Activation energies (Ea) and entropies (ΔS) for O2 and histidine binding to several globin species
Activation energy (kcal mol−1) and entropy (cal deg−1 mol−1)
|
|||||||||||
---|---|---|---|---|---|---|---|---|---|---|---|
Histidine
|
Oxygen
|
O2, Observed
|
|||||||||
Species | Eaoff | ΔSoff | Eaon | ΔSon | ΔEHIS | Eaoff | ΔSoff | Eaon* | ΔSon | ΔEO2 | ΔEO2–ΔEHIS |
Arabidopsis | 23.5 | 26.7 | 11.5 | −2.9 | 12 | 25.5 | 26.9 | 8 | 0.1 | 17.5 | 5.5 |
Drosophila | 19.5 | 13.0 | 11.5 | −9.5 | 8.5 | 23 | 17.6 | 10.5 | 9.6 | 12.5 | 4 |
Mouse Ngb | 23 | 17.4 | 12.5 | −5.7 | 11 | 24.5 | 16.9 | 8.5 | 6.8 | 14.5 | 4 |
Human Ngb | 25 | 23.7 | 12 | −3.5 | 13 | 24.5 | 21.3 | 8 | 2.8 | 16.5 | 3.5 |
Horse Mb | - | - | - | - | - | 20 | 14.0 | 7.5 | −0.9 | 12.5 | 12.5 |
The energy for the oxygen on-rate included the correction for the heat of O2 solubility, taken as 3 kcal/mol. The rate coefficient is given by k = ν e −Ea/RT eΔS/R. Entropy values were calculated using a frequency factor of ν = 1013 s−1 for the unimolecular reactions and 1011 M−1 s−1 for the bimolecular reactions (Austin et al., 1975).
For all of the hexacoordinated species studied, the competition for O2 binding with the distal histidine leads to a weaker temperature dependence on the external ligand affinity, compared with a classical oxygen carrier such as the myoglobin. Although a variation of temperature from 0 to 40°C induces a decrease of the O2 affinity for the myoglobin by a factor of 19, the decrease is only a factor of 2.5 for the hexacoordinated globin species. In terms of equilibrium energy for oxygen binding, the usual pentacoordinated Mbs have an equilibrium energy nearly 3 times that of the reversibly hexacoordinated forms.
DISCUSSION
Ligand binding
The spectral and ligand-binding kinetics indicate a reversible hexacoordination of mouse and human Ngbs, as well as the Hbs from D. melanogaster and A. thaliana. In the absence of external ligands the protein will adapt the hexacoordinated His-Fe-His form. Moderate concentrations of oxygen or CO can replace the sixth ligand, indicating a favorable competition for these ligands. Based on the high on-rates, and low off-rates, the intrinsic affinities for oxygen and CO for the pentacoordinated form are quite high.
For the hexacoordinated Hbs, one must consider two types of ligand association: a rapid binding to the 5-coordinated form, and a slow binding to the hexacoordinated form, where the dissociation of the sixth ligand is usually the rate limiting step. The rapid recombination to the open binding site can be probed by flash photolysis; the rates for oxygen were very high, approaching the diffusion limit for ligand binding to Hb. If an external ligand is mixed with the deoxy hexacoordinated form, the observed ligand replacement requires ∼0.5–2 s at 25°C. At high external ligand concentration the observed rate approaches that for the dissociation of the protein ligand.

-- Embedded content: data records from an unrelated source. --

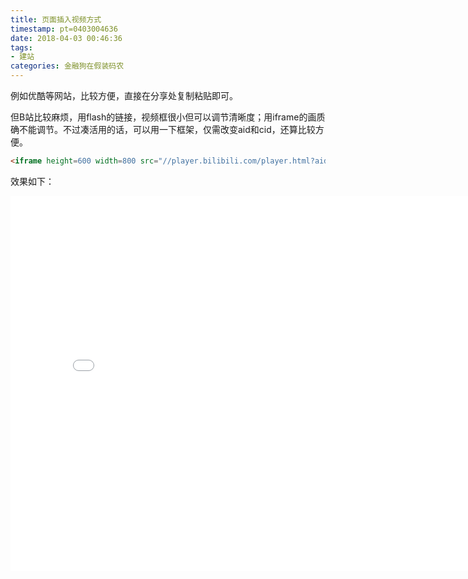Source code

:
 ```yaml
---
title: 页面插入视频方式
timestamp: pt=0403004636
date: 2018-04-03 00:46:36
tags:
- 建站
categories: 金融狗在假装码农
---
```

例如优酷等网站，比较方便，直接在分享处复制粘贴即可。
<!--more-->
但B站比较麻烦，用flash的链接，视频框很小但可以调节清晰度；用iframe的画质确不能调节。不过凑活用的话，可以用一下框架，仅需改变aid和cid，还算比较方便。
```html
<iframe height=600 width=800 src="//player.bilibili.com/player.html?aid=21270543&cid=34948544&page=1" scrolling="no" border="0" frameborder="no" framespacing="0" allowfullscreen="true"> </iframe>
```

效果如下：
<iframe height=600 width=800 src="//player.bilibili.com/player.html?aid=21270543&cid=34948544&page=1" scrolling="no" border="0" frameborder="no" framespacing="0" allowfullscreen="true"> </iframe>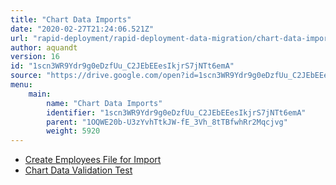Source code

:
 ```yaml
---
title: "Chart Data Imports"
date: "2020-02-27T21:24:06.521Z"
url: "rapid-deployment/rapid-deployment-data-migration/chart-data-imports.html"
author: aquandt
version: 16
id: "1scn3WR9Ydr9g0eDzfUu_C2JEbEEesIkjrS7jNTt6emA"
source: "https://drive.google.com/open?id=1scn3WR9Ydr9g0eDzfUu_C2JEbEEesIkjrS7jNTt6emA"
menu:
    main:
        name: "Chart Data Imports"
        identifier: "1scn3WR9Ydr9g0eDzfUu_C2JEbEEesIkjrS7jNTt6emA"
        parent: "1OQWE20b-U3zYvhTtkJW-fE_3Vh_8tTBfwhRr2Mqcjvg"
        weight: 5920
---
```























* [Create Employees File for Import](../../general-functionality/system-administration/data-migration/create-employees-file-for-import.html)
* [Chart Data Validation Test](https://docs.google.com/document/d/19oAQh3I8q7d0CHwpY5HKRCj-mKP_izNF82906OleF7A)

At low CO concentrations the association rate for the protein ligand may be faster than CO rebinding. One can then extract both the on and off rates for the histidine ligand. This method is also useful to probe the oxygen on/off rates, especially when the quantum yield for oxygen photodissociation is low.

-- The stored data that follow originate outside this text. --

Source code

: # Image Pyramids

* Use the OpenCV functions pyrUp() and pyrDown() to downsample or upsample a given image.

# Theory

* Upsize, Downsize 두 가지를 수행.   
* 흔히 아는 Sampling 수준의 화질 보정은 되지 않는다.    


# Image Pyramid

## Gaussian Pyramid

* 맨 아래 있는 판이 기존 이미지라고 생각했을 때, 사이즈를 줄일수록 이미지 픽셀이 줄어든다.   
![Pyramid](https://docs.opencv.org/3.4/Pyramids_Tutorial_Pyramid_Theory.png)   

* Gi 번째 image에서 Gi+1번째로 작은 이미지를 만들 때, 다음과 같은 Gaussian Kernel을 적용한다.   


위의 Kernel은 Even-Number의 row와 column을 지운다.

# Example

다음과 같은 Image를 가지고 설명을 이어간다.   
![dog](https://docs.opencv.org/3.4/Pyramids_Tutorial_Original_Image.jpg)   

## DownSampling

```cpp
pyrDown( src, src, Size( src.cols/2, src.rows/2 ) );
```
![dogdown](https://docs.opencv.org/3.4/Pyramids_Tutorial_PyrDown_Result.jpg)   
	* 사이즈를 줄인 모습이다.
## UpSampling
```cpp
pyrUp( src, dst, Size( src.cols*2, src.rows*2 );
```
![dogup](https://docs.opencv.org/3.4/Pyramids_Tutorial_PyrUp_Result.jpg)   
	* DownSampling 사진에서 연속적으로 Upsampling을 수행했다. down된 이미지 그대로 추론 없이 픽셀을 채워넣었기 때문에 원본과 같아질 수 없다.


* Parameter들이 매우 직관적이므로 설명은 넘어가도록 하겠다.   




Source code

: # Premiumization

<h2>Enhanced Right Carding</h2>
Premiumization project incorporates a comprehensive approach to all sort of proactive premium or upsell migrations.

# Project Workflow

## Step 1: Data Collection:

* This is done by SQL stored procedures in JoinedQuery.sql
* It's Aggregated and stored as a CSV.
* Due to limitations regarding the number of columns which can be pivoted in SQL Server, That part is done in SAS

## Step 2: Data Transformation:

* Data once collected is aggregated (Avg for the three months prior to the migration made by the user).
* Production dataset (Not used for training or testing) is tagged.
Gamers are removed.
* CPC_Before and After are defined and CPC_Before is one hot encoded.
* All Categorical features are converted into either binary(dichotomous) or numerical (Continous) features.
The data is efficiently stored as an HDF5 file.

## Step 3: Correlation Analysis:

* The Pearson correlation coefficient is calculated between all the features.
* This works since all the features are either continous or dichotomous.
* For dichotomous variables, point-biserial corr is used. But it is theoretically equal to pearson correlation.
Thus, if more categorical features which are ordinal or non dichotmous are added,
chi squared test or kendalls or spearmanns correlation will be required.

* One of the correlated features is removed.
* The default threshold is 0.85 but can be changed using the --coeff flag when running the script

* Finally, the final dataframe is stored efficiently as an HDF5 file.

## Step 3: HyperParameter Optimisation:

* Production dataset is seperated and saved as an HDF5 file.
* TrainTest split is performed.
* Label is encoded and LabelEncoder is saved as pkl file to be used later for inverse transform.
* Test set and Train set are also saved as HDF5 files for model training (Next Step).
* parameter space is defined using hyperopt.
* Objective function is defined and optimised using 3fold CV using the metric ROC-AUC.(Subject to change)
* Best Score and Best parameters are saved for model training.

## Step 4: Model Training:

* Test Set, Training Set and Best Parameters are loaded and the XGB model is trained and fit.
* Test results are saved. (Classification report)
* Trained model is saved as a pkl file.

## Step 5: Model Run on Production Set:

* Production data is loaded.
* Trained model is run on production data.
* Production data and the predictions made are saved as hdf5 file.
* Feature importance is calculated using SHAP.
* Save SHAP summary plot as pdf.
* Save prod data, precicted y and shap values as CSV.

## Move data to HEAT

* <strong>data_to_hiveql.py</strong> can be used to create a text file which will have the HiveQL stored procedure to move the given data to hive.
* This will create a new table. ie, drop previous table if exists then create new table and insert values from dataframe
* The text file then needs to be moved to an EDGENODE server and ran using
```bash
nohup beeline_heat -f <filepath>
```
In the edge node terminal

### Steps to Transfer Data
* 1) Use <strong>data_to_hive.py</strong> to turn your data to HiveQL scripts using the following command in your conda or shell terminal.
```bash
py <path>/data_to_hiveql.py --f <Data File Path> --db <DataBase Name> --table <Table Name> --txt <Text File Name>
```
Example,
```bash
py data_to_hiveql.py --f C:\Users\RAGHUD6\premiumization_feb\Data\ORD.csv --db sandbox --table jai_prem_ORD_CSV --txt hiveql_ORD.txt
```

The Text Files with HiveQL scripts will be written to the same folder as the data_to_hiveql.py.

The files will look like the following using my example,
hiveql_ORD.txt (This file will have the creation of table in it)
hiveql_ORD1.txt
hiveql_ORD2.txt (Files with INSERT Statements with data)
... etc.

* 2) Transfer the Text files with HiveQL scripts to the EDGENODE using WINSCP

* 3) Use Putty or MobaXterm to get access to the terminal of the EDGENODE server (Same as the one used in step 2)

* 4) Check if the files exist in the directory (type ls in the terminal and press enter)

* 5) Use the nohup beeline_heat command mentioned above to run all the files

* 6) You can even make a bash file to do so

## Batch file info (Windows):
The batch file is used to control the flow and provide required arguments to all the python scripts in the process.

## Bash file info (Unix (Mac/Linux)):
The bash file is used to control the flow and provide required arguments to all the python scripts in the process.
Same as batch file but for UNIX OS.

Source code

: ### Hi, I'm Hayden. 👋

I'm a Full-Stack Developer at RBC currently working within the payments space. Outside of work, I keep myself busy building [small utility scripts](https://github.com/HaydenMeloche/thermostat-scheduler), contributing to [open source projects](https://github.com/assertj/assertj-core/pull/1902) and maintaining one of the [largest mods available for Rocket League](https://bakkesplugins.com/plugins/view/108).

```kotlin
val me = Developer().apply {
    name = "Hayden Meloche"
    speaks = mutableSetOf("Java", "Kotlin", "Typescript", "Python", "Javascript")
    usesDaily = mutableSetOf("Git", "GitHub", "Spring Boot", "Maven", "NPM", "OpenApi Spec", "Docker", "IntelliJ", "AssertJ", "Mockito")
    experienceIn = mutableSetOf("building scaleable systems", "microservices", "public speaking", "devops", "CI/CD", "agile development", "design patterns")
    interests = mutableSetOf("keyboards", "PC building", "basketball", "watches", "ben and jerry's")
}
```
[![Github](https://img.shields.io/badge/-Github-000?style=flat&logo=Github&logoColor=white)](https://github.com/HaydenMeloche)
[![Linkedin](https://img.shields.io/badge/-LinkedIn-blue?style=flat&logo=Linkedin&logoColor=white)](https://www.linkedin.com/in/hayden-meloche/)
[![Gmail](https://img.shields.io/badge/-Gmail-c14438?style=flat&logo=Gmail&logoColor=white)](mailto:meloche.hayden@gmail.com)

The Hb species studied share common features: i), at least 95% of the deoxy form occurs as the hexacoordinated form, indicating a high affinity of the distal histidine for the heme. Note that our value for the histidine-binding coefficient of ∼1000 in Ngb is consistent with other studies, but not that of Trent et al. (2001b) who reported a value of 1; ii), a high intrinsic oxygen affinity for the pentacoordinated heme; iii), an overall oxygen affinity similar to Mb, resulting from the competition of both ligands for the heme; iv), a faster rate of autoxidation compared with a classical O2 carrier (Dewilde et al., 2001); and v), the objective of this study, a low temperature dependence for oxygen binding.
Temperature dependence
From the rates of ligand binding versus temperature, one can determine the ligand binding activation energy. The Arrhenius plots (Fig. 5) show characteristics typical of other Hbs; that is, a small energy barrier for oxygen association, but a higher activation energy for ligand dissociation reflecting the high intrinsic binding affinity.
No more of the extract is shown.